Food. There I bought a small bowl of paella (whose main veggie was chard instead of the usual peas, much more to my taste), dished from vast simmering skillets about five feet in diameter, following it up down the way with some Japanese fried chicken, crispy tenders dolloped with spicy bbq sauce, and finishing up with an artisanal watermelon-and-pineapple popsicle.
Travel. Bus back to downtown. BART to Daly City. Search for bus stop, which is always on the other side of the station from where you start looking. Bus to SF State. Walk down through campus to the Creative Arts Building.
Music. The Mendelssohn Octet, led by the Alexander's Zakarias Grafilo, was businesslike in its first movement. The finale, usually brusque and heavy, was as light and airy as the scherzo. I liked that. McKenna Theatre's absurdly dry, almost coarse, acoustics served the inner voices of the Octet well, but was far less appealing in the Alexander's Mozart K. 428. They also played the Penderecki Third, a sort of anthology of modernistic techniques that I did my best to nap through, since I didn't have to review it.

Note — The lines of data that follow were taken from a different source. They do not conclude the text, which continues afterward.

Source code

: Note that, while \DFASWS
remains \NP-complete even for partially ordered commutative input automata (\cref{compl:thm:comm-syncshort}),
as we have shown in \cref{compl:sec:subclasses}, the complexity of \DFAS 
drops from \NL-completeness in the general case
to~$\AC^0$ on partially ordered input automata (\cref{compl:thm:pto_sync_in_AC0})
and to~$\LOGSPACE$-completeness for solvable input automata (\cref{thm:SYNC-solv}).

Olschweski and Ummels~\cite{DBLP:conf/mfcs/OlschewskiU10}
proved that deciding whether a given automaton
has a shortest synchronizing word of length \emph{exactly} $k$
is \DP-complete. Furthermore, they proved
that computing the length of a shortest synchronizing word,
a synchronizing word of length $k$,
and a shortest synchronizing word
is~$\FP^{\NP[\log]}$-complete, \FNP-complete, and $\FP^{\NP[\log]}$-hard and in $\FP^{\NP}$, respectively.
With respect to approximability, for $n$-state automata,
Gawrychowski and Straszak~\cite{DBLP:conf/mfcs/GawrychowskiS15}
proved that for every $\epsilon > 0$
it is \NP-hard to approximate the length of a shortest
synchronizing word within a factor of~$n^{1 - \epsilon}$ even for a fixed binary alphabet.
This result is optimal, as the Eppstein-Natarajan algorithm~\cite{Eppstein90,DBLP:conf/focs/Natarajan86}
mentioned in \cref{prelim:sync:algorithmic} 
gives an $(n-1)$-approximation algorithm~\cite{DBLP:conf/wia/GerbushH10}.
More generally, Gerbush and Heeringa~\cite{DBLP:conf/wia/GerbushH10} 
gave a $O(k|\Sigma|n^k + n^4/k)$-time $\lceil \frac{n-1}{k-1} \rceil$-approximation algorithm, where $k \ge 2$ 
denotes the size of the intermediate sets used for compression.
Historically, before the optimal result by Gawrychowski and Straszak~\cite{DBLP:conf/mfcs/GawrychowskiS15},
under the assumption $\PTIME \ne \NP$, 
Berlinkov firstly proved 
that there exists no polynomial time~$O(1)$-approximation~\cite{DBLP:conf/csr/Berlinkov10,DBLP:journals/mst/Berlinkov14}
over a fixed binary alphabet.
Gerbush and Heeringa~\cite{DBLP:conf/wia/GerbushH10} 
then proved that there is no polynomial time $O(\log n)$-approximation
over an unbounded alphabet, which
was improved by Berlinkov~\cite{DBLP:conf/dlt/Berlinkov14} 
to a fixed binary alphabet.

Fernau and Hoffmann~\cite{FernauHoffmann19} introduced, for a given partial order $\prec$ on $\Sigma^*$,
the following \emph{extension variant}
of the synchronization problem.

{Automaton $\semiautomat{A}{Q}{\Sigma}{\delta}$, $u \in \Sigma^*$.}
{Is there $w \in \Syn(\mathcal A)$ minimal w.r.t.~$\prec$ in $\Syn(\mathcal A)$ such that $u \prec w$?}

Travel. Rush back up the hill to the trolley stop, catch a trolley leaving just then, 5 minutes before schedule (and the display said the next wouldn't be for 20 minutes instead of the scheduled 12-minute intervals). Transfer to BART line. Transfer to other BART line, both also off schedule. Arrive in Berkeley just in time to grab a quick frank from Top Dog before walking down the street and around the corner to the Freight.
Music. Four varyingly venerable guys take the stage, the Tannahill Weavers. Not even every Scottish folk band includes the Highland bagpipes, but this one does. I like that. Also fiddle, flute, and guitar, occasionally varied with bodhran and tinwhistle. Lots of fast jigs and marches, lots of songs in impenetrable Scots, lots of cracks between songs from the band leader. ("If you don't like the album, mail it back to us, and we'll send you something we don't like.")
Travel. Straight run on BART back to where I parked is quiet until we reach the Oakland Coliseum, which has just come to the end of what I later find was a hip-hop festival. Previously nearly empty car is suddenly packed with people, mostly white, mostly young, mostly loud, some of them smoking, which you're not supposed to do on BART. The seat next to me is occupied by three young women. Three. One on the seat, one on her lap, one on hers. I ask them not to fall over on me, which on BART is not an idle request. They're good, and they let me out at my stop.